Spaghetti Garlic Bread Bowls (Printer-Friendly)

Crusty garlic rolls packed with saucy spaghetti and cheese. A bold, fun twist on pasta night.

# The Ingredients You'll Need:

→ Sauce

01 - 1 tablespoon olive oil
02 - 1 medium white onion, finely diced
03 - 2 garlic cloves, finely diced
04 - 500g ground beef (12% fat)
05 - 1 tablespoon tomato puree
06 - 80ml red wine
07 - 500g tomato passata
08 - 240ml beef stock
09 - ½ tablespoon Worcestershire sauce
10 - ½ bunch fresh basil, chopped
11 - ½ teaspoon dried oregano
12 - ½ teaspoon sugar
13 - 20g freshly grated parmesan

→ Pasta and Assembly

14 - 200g spaghetti
15 - 6 crusty white rolls
16 - 100g butter, melted
17 - 30g grated parmesan
18 - 1 tablespoon fresh parsley, finely chopped
19 - 3 garlic cloves, made into paste
20 - 200g mozzarella, shredded

# Step-by-Step Instructions:

01 - Heat olive oil in a large pan.

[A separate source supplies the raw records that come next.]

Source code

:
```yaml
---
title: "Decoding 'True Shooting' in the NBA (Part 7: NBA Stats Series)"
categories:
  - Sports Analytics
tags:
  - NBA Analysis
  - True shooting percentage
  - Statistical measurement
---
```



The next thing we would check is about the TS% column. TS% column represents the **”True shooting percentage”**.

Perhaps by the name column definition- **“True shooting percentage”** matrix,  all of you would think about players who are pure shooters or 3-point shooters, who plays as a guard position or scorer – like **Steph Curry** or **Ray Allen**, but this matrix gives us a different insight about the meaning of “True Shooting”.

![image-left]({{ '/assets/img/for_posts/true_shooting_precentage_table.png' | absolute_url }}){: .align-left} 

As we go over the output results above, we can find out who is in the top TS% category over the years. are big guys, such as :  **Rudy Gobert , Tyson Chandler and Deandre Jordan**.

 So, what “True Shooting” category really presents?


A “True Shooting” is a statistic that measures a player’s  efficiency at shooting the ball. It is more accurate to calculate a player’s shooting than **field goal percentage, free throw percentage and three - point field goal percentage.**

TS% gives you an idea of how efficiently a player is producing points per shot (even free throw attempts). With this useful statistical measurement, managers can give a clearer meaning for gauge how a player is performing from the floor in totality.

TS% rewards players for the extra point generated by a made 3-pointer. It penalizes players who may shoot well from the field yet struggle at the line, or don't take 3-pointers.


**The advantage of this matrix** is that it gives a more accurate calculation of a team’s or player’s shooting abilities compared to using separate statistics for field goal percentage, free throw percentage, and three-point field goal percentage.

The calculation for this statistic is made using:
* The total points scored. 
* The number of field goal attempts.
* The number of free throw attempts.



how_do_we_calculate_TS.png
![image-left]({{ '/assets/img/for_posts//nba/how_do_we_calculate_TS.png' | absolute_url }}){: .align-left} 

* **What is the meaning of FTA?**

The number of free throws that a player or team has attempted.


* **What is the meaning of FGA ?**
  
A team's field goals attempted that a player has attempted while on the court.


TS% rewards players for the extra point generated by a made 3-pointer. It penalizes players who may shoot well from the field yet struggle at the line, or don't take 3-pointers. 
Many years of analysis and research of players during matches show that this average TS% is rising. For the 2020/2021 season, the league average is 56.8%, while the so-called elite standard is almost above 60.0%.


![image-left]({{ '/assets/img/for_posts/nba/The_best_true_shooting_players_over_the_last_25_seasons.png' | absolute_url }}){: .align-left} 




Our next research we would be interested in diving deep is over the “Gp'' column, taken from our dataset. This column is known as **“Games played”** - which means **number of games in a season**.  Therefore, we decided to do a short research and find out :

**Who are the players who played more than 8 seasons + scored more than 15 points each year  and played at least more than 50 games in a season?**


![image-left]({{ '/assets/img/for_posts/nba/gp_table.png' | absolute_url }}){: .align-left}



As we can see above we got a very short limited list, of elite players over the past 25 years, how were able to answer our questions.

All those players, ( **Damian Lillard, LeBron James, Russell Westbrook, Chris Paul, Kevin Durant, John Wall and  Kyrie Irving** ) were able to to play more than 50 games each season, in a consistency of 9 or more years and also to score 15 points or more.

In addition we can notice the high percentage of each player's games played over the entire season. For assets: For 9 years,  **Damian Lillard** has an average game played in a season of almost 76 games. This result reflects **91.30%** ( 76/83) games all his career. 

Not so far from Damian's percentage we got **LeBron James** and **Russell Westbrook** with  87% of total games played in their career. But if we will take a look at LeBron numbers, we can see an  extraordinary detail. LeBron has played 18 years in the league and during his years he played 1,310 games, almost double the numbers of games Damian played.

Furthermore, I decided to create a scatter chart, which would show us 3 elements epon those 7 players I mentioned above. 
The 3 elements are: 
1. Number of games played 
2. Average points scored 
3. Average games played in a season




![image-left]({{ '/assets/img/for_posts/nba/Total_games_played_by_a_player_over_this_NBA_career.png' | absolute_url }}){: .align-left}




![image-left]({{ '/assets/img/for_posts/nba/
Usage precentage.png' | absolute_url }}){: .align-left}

Cook onion until golden, then add garlic and cook until fragrant. Add ground beef and brown it thoroughly.
02 - Mix in tomato puree and cook briefly. Pour in red wine and reduce slightly. Add passata, beef stock, Worcestershire sauce, chopped basil, oregano, sugar, and season with salt and pepper. Simmer for 25 minutes until thick. Stir in grated parmesan and set aside.
03 - Preheat oven to 350°F (180°C). Cut tops off the rolls and hollow out the centers. Combine melted butter, garlic paste, parsley, and grated parmesan. Brush this mixture inside and outside of each roll.
04 - Cook spaghetti in salted boiling water until al dente. Drain and transfer directly to the sauce. Toss until well coated.
05 - Spoon spaghetti into prepared bread rolls, ensuring a generous amount of sauce on top. Sprinkle with shredded mozzarella.
06 - Place filled rolls on a baking tray. Bake for 8–10 minutes until bread is crisp and cheese is melted. Broil briefly if desired to brown the cheese. Serve immediately.

# Extra Tips:

01 - Use crusty rolls that sound hollow when tapped to ensure structure holds during baking.
02 - Reserve the bread centers for making breadcrumbs later.
03 - The sauce can be prepared ahead and refrigerated up to two days.